SOURCE DATA:
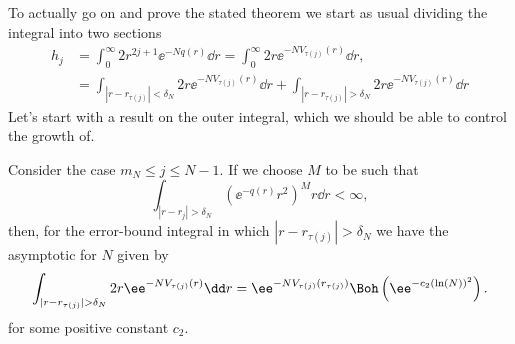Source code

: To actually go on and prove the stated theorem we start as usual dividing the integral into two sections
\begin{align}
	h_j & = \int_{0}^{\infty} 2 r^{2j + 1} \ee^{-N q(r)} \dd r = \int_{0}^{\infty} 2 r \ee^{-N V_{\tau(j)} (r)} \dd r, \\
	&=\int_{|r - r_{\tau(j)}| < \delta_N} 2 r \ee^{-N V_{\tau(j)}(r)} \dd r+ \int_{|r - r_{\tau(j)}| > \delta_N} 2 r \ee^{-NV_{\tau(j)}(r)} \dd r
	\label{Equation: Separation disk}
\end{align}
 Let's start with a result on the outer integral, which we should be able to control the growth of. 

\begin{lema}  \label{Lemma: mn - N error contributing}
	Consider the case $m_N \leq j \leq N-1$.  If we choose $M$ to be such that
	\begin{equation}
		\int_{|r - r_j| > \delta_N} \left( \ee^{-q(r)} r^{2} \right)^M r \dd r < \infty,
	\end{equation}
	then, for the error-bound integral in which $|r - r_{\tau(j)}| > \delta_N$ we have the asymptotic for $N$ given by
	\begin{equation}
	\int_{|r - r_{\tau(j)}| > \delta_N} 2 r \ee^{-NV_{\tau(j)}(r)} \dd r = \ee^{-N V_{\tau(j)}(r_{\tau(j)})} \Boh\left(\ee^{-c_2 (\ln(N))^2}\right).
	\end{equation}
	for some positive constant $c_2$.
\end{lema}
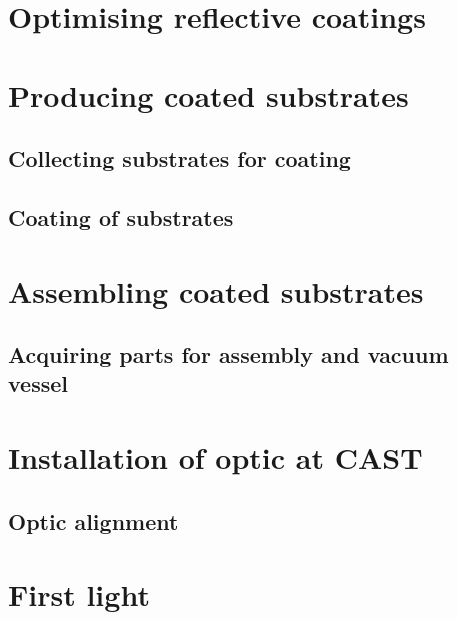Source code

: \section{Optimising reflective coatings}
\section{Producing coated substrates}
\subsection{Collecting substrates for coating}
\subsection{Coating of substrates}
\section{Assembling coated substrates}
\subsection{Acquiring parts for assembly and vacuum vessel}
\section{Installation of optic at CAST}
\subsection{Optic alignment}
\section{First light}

...

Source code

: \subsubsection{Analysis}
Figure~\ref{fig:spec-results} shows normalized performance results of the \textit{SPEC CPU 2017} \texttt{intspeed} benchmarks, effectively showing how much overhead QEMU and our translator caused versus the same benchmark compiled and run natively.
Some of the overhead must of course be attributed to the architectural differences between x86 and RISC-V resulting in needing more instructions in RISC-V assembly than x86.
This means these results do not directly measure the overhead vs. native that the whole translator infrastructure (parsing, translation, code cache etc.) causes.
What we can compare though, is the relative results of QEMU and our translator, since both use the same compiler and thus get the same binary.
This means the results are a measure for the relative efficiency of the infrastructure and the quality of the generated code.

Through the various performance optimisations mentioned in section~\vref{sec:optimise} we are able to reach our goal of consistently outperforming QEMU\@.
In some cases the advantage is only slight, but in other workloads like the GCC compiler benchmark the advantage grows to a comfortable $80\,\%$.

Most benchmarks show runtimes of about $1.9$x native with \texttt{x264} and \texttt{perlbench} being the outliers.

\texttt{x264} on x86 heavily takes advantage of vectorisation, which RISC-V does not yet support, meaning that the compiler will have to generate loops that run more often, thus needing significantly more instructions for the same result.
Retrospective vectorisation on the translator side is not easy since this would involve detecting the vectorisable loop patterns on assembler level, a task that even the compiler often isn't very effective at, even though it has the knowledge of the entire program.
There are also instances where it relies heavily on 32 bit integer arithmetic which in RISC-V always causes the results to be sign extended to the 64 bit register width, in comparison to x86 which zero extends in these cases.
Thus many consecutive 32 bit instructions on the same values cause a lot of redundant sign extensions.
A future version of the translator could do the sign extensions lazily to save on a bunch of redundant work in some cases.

==

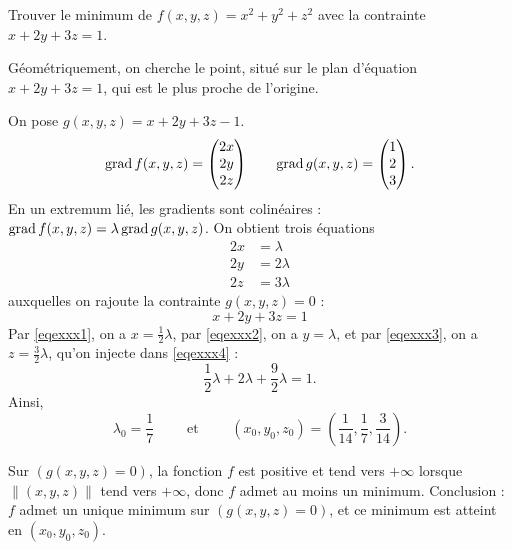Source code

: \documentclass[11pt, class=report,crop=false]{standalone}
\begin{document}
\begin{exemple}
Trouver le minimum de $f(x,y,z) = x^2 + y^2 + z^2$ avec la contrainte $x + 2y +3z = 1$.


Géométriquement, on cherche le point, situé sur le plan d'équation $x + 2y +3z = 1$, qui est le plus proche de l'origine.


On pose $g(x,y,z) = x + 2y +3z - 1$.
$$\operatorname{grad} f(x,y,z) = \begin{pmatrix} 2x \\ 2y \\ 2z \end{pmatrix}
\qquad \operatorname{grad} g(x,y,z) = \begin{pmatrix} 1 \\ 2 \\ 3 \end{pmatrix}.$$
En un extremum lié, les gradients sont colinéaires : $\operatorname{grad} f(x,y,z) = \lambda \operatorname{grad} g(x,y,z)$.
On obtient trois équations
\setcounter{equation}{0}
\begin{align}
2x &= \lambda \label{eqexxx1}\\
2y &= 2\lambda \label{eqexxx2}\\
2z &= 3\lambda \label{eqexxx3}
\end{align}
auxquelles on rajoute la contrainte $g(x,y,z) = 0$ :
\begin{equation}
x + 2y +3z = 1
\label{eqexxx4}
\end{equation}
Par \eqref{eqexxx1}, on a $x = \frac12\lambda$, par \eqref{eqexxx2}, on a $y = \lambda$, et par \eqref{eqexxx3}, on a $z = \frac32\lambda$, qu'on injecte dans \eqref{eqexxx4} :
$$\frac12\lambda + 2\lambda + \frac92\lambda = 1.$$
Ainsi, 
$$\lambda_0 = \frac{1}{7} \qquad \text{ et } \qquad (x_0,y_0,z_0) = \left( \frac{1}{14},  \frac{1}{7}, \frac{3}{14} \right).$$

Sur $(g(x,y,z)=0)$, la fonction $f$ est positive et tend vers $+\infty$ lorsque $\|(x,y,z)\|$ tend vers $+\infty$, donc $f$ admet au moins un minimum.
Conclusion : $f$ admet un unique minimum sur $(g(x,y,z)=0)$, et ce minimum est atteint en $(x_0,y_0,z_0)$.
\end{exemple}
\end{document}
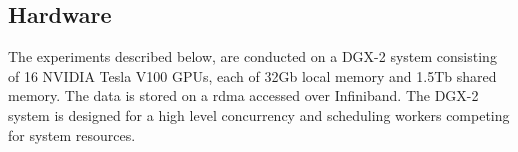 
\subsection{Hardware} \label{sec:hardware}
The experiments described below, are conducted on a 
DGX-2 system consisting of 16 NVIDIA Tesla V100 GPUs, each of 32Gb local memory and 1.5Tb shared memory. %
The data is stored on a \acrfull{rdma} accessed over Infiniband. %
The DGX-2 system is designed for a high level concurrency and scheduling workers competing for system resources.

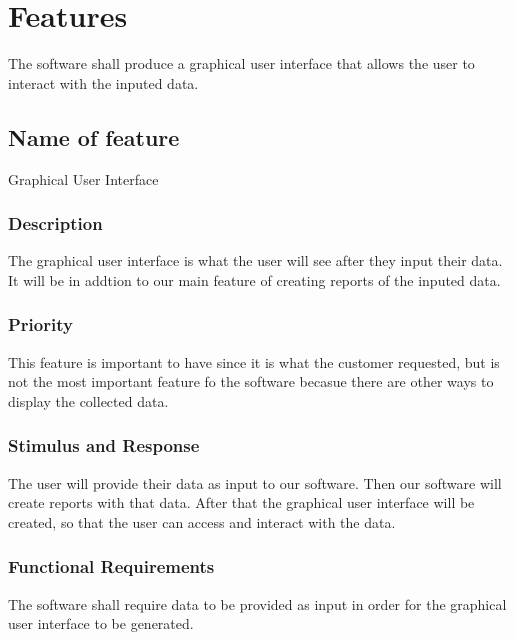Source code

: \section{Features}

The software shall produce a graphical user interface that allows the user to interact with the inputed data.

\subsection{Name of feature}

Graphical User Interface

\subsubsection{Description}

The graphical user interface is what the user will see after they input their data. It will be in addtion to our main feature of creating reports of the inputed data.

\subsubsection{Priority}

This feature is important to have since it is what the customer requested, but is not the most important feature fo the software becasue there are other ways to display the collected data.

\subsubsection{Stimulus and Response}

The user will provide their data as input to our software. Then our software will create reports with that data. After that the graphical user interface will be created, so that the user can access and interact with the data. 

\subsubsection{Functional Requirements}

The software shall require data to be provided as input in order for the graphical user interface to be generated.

EXERCISE GOAL: Return every line from the records above that holds the word "more".

WRITTEN REPLY:
Some of the overhead must of course be attributed to the architectural differences between x86 and RISC-V resulting in needing more instructions in RISC-V assembly than x86.
\texttt{x264} on x86 heavily takes advantage of vectorisation, which RISC-V does not yet support, meaning that the compiler will have to generate loops that run more often, thus needing significantly more instructions for the same result.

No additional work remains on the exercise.